### REQUIRED WORK:
Instruction for the data below: set down exactly the lines from the line with "path in _app.dart_." to the line with "Fix: Add error", inclusive, and no others.

─── RECORDS FOR PROCESSING

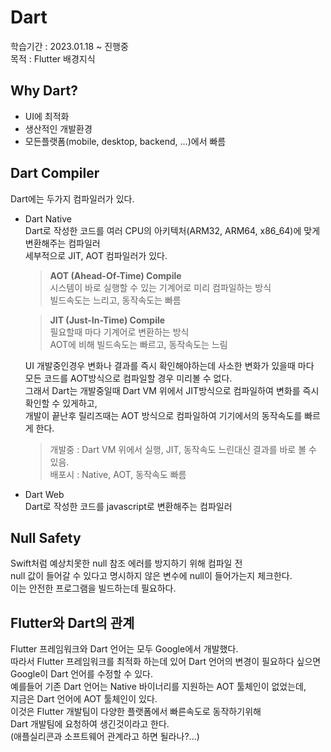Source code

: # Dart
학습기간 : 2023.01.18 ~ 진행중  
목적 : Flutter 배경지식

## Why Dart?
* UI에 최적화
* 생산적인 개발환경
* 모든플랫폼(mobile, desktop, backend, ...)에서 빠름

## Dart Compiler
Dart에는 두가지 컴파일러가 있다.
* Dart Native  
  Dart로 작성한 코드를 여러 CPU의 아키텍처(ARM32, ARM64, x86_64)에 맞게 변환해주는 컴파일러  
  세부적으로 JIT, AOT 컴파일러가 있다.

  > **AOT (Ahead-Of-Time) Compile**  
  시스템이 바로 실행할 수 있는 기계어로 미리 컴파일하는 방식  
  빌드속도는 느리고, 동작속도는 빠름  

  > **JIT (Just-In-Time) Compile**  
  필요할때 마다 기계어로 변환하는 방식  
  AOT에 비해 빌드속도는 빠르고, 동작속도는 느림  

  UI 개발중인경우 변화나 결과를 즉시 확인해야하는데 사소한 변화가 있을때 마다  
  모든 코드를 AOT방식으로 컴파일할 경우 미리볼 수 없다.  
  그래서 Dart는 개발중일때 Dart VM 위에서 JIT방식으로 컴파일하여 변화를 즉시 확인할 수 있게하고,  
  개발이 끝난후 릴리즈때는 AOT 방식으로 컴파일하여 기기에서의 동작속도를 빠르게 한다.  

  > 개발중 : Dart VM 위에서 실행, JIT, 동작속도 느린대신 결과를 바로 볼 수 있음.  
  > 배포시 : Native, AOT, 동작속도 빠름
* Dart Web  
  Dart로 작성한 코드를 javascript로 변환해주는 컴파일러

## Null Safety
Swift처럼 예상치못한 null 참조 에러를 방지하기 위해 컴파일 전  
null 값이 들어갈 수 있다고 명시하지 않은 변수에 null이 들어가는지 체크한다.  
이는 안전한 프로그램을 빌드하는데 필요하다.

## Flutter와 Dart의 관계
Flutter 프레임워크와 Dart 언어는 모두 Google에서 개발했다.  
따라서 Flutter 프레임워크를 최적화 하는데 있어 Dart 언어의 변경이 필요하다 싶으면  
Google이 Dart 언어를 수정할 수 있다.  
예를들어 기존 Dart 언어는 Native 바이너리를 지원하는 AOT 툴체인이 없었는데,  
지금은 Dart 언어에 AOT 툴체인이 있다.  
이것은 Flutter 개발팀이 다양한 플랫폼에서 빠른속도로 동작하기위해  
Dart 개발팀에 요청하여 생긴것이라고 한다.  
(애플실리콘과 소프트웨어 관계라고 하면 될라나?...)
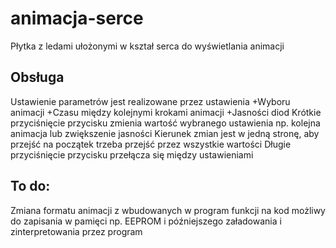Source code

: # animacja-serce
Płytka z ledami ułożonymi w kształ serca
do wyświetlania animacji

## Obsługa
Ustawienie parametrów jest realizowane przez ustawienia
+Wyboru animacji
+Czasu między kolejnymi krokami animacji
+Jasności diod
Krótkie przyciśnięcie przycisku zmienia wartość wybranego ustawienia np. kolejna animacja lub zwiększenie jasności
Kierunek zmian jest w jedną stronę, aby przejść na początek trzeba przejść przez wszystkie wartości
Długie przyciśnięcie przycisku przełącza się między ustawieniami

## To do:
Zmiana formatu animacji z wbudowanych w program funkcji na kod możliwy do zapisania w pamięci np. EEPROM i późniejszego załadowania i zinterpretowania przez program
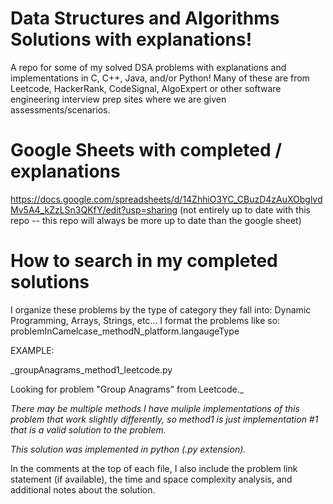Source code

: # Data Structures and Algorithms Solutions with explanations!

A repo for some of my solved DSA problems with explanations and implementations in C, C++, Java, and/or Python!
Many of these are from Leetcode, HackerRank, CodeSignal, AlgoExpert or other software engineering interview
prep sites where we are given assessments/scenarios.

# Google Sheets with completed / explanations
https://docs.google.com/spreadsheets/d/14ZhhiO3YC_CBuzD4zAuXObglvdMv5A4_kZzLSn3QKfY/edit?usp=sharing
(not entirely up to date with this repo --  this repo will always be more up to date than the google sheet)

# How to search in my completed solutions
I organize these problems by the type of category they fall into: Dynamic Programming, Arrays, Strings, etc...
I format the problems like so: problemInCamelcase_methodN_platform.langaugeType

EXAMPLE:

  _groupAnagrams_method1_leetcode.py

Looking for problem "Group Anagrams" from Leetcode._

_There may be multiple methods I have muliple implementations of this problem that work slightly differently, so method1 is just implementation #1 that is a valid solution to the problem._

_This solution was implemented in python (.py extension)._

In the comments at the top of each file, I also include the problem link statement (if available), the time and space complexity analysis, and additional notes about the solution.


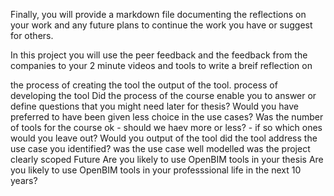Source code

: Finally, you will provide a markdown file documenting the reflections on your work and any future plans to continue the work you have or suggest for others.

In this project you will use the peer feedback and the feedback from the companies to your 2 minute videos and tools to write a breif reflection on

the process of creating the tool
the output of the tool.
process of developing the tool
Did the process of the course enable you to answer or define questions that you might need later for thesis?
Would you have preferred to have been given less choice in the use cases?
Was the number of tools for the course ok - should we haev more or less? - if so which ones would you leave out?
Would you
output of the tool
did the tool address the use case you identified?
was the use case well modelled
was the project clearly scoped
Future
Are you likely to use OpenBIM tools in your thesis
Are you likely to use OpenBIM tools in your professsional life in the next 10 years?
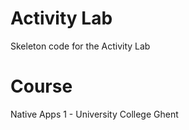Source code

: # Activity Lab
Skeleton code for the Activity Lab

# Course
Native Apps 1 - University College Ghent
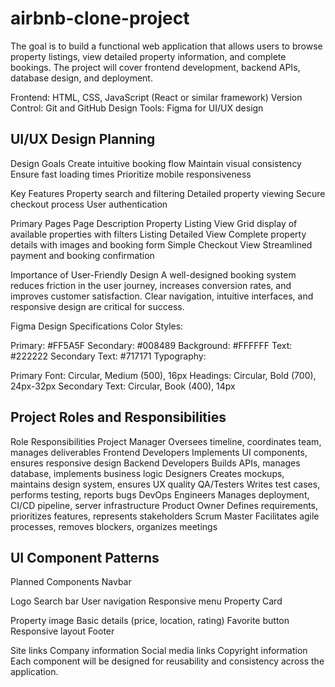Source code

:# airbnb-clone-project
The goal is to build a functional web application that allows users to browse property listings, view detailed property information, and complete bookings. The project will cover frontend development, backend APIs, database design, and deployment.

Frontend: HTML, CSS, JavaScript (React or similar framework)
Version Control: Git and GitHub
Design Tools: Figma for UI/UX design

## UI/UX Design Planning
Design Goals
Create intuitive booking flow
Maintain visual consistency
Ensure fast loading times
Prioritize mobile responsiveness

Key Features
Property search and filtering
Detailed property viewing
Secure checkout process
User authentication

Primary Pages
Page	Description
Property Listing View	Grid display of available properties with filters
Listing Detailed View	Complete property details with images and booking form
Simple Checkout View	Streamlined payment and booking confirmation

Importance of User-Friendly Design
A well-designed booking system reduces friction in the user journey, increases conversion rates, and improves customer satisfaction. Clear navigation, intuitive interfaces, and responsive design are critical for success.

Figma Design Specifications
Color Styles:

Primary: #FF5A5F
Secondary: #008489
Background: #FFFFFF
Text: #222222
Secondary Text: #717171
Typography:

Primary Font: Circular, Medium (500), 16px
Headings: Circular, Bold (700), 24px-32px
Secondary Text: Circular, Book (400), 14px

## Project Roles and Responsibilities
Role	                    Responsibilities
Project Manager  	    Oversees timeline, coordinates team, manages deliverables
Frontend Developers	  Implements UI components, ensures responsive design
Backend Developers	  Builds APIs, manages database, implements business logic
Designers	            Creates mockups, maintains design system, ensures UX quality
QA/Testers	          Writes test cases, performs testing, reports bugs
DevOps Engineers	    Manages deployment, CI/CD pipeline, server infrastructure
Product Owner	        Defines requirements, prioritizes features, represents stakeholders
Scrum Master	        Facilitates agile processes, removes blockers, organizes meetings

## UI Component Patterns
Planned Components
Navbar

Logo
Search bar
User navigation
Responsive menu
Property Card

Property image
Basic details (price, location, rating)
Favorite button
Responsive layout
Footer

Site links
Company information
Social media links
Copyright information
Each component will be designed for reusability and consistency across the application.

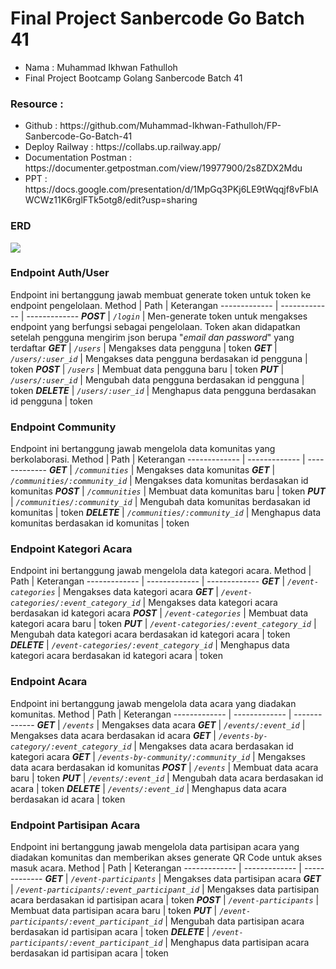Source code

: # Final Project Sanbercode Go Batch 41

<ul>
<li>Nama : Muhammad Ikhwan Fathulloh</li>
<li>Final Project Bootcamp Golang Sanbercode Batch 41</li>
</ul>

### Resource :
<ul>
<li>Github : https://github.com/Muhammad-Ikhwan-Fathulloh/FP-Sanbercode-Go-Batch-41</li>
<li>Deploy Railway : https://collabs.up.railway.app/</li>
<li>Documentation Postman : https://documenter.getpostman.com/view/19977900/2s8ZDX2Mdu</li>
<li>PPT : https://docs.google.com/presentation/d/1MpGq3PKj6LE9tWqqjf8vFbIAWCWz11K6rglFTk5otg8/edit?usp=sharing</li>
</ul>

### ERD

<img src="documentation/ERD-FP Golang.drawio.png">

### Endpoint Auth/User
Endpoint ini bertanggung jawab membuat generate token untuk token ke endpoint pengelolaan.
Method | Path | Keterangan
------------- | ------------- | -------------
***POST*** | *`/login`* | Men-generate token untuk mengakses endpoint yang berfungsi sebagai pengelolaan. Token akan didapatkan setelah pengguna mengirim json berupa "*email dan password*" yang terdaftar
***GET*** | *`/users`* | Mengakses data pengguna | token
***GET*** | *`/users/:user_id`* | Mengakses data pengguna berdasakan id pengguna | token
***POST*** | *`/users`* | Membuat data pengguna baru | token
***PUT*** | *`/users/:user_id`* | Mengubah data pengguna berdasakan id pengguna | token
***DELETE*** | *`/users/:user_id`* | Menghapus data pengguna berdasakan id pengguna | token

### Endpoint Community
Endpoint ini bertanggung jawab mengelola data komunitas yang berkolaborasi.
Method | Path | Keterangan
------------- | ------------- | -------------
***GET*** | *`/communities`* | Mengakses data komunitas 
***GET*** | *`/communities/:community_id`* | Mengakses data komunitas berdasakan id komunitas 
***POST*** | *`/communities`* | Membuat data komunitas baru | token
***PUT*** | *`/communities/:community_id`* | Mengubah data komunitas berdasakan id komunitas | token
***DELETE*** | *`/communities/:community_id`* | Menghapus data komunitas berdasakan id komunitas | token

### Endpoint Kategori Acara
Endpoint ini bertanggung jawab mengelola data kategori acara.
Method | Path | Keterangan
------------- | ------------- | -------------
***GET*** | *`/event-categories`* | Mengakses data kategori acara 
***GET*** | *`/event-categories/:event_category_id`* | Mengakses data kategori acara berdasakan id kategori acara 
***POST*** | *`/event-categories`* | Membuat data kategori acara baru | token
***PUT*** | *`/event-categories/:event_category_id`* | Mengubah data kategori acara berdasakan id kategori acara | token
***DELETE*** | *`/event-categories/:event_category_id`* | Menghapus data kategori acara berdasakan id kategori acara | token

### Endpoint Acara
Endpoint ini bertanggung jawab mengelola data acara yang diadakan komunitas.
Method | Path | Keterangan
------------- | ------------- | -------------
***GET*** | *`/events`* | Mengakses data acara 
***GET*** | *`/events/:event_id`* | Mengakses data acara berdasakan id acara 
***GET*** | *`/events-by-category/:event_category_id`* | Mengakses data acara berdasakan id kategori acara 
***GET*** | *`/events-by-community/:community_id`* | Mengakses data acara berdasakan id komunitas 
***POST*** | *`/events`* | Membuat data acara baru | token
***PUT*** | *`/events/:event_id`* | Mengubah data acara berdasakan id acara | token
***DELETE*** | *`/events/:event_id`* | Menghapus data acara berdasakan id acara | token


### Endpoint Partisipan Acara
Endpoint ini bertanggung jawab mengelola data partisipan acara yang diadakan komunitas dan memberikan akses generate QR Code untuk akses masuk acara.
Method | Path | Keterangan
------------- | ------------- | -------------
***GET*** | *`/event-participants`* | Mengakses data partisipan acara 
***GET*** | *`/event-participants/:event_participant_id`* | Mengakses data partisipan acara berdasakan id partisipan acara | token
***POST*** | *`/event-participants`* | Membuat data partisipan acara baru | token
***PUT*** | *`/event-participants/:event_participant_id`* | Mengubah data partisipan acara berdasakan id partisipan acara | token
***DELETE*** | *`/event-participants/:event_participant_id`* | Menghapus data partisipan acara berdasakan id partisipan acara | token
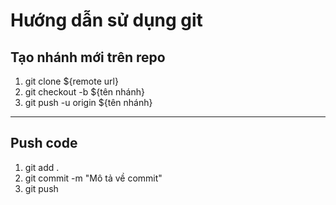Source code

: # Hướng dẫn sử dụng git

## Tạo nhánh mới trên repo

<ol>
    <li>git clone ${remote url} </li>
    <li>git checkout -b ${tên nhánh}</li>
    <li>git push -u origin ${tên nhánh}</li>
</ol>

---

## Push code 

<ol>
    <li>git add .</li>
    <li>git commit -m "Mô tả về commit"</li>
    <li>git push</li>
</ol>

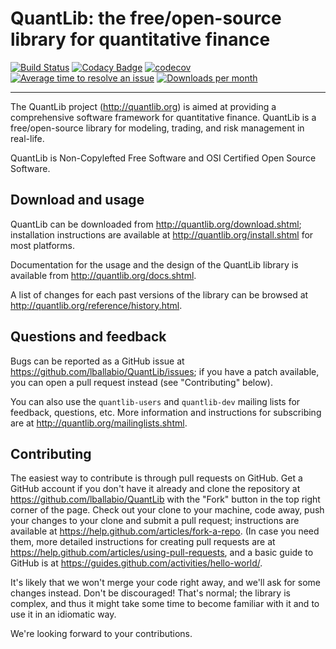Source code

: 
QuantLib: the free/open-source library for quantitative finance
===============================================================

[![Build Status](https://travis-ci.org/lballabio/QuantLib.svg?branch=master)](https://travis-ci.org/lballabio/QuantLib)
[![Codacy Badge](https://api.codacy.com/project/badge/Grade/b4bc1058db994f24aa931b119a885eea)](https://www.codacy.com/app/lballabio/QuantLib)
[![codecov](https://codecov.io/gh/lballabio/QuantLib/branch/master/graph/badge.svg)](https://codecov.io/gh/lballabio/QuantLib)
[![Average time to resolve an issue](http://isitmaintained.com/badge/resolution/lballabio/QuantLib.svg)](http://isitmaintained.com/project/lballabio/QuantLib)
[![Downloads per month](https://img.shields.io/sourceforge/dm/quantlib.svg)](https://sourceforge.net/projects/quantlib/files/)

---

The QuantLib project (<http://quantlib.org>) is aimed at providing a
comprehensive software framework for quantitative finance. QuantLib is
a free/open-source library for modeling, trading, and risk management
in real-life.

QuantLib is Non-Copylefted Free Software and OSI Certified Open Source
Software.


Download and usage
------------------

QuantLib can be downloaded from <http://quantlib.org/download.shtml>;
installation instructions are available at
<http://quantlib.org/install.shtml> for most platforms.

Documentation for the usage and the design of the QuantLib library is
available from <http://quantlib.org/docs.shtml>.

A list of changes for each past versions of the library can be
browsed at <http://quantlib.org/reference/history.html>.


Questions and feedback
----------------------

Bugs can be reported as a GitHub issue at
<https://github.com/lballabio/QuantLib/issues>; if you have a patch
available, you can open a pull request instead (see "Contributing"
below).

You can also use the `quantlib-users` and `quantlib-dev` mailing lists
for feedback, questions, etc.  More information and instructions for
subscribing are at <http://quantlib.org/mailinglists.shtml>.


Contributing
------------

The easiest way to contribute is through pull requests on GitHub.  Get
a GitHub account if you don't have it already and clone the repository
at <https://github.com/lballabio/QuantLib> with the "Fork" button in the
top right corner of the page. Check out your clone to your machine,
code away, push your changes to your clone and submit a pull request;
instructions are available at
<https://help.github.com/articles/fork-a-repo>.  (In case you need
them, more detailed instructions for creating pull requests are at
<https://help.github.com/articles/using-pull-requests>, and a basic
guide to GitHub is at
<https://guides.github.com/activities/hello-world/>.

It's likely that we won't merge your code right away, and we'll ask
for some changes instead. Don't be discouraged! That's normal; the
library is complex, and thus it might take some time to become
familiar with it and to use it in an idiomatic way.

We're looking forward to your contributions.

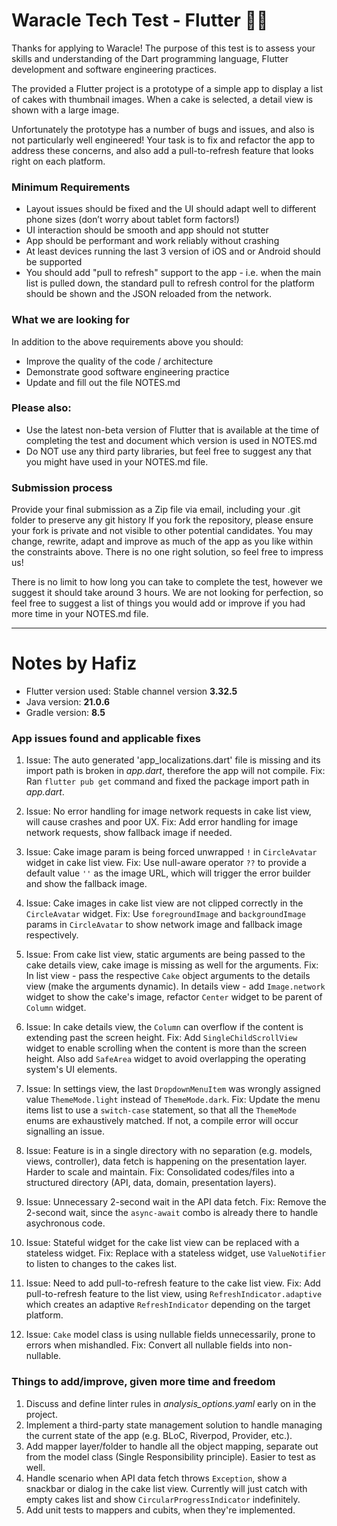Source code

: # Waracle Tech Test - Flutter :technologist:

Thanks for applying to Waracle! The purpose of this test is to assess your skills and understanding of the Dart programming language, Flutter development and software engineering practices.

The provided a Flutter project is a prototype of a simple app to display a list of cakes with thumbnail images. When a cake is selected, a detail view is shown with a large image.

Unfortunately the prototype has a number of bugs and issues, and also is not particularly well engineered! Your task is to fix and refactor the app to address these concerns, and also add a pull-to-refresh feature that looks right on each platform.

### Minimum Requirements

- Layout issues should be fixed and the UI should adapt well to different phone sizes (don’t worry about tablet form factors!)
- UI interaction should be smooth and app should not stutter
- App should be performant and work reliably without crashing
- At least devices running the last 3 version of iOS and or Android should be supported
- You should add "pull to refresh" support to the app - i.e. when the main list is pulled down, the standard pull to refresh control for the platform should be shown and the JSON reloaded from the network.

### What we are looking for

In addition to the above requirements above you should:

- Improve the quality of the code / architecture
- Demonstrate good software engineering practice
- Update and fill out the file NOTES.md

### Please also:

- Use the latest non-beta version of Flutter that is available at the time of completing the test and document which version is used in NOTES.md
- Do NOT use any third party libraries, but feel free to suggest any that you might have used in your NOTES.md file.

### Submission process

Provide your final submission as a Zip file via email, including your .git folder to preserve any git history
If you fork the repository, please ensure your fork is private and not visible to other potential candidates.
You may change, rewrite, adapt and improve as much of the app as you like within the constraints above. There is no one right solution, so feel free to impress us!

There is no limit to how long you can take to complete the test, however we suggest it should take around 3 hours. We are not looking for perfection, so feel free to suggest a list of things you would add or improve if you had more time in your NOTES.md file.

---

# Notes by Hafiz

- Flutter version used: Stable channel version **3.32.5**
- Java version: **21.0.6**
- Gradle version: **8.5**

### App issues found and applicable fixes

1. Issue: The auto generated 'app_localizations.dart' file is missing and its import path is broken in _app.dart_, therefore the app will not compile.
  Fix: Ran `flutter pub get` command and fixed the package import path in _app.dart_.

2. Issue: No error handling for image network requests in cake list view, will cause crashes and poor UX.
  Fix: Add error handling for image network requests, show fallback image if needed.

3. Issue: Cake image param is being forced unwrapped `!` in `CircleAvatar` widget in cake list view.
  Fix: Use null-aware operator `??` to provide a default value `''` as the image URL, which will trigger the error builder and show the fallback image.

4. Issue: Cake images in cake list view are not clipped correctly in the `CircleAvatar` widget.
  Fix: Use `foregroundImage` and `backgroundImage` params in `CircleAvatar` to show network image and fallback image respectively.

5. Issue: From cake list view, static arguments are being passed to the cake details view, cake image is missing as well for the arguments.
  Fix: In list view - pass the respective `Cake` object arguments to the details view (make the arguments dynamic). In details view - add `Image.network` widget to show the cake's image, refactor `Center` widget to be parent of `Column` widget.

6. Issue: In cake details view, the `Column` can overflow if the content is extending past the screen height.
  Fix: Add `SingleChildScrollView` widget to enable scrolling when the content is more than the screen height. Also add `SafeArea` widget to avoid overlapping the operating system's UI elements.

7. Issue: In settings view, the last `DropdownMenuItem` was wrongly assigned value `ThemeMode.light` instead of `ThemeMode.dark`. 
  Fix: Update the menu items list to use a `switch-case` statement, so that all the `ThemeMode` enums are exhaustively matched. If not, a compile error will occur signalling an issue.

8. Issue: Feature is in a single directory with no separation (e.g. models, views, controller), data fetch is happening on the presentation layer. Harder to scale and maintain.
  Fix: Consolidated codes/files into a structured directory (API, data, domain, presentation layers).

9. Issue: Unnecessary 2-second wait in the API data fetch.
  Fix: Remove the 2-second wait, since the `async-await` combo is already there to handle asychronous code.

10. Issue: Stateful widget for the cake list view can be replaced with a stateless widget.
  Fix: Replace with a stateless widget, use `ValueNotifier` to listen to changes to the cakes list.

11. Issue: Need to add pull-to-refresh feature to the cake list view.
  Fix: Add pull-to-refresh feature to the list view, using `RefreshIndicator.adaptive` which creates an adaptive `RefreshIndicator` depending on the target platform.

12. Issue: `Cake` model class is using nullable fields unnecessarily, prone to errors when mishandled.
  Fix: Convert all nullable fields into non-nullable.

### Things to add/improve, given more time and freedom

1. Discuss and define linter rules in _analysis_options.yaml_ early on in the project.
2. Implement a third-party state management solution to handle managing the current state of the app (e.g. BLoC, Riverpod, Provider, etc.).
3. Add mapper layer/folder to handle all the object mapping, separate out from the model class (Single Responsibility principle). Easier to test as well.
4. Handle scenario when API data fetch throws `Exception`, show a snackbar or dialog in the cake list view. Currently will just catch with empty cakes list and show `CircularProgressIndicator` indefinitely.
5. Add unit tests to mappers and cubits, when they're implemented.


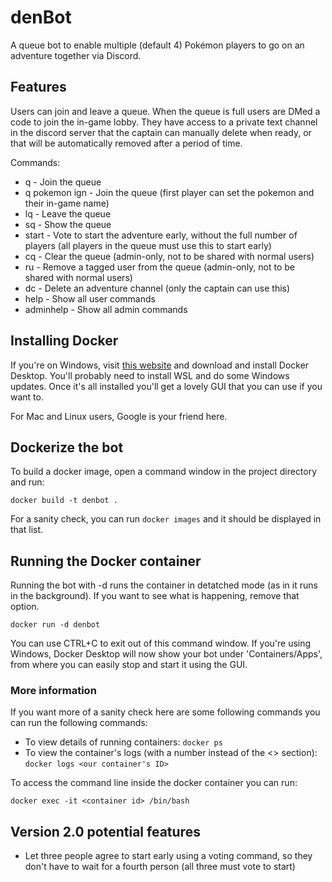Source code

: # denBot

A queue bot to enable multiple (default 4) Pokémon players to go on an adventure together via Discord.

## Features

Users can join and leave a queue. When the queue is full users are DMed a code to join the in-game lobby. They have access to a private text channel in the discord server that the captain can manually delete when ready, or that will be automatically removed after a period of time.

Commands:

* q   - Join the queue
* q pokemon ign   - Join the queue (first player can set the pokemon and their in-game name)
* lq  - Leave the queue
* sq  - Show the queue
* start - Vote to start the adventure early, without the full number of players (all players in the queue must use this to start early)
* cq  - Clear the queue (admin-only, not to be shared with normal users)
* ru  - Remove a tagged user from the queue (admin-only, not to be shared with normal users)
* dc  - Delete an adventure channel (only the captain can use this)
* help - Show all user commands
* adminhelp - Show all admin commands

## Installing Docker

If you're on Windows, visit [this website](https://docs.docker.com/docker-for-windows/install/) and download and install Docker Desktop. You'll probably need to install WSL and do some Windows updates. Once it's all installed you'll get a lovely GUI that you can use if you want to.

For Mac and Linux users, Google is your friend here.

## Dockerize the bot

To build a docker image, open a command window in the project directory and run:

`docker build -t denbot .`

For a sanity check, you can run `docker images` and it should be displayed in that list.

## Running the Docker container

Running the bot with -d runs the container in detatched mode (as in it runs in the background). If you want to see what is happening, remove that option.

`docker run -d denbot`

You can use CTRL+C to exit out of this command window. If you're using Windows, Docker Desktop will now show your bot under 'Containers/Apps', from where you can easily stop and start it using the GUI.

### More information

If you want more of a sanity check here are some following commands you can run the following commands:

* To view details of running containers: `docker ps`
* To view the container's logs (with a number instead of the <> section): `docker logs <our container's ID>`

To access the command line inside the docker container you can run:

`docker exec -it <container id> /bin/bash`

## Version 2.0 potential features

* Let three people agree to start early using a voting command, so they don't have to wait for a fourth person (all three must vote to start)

──────

### RESPONSE TO THIS TASK:
  Fix: Ran `flutter pub get` command and fixed the package import path in _app.dart_.

2. Issue: No error handling for image network requests in cake list view, will cause crashes and poor UX.
  Fix: Add error handling for image network requests, show fallback image if needed.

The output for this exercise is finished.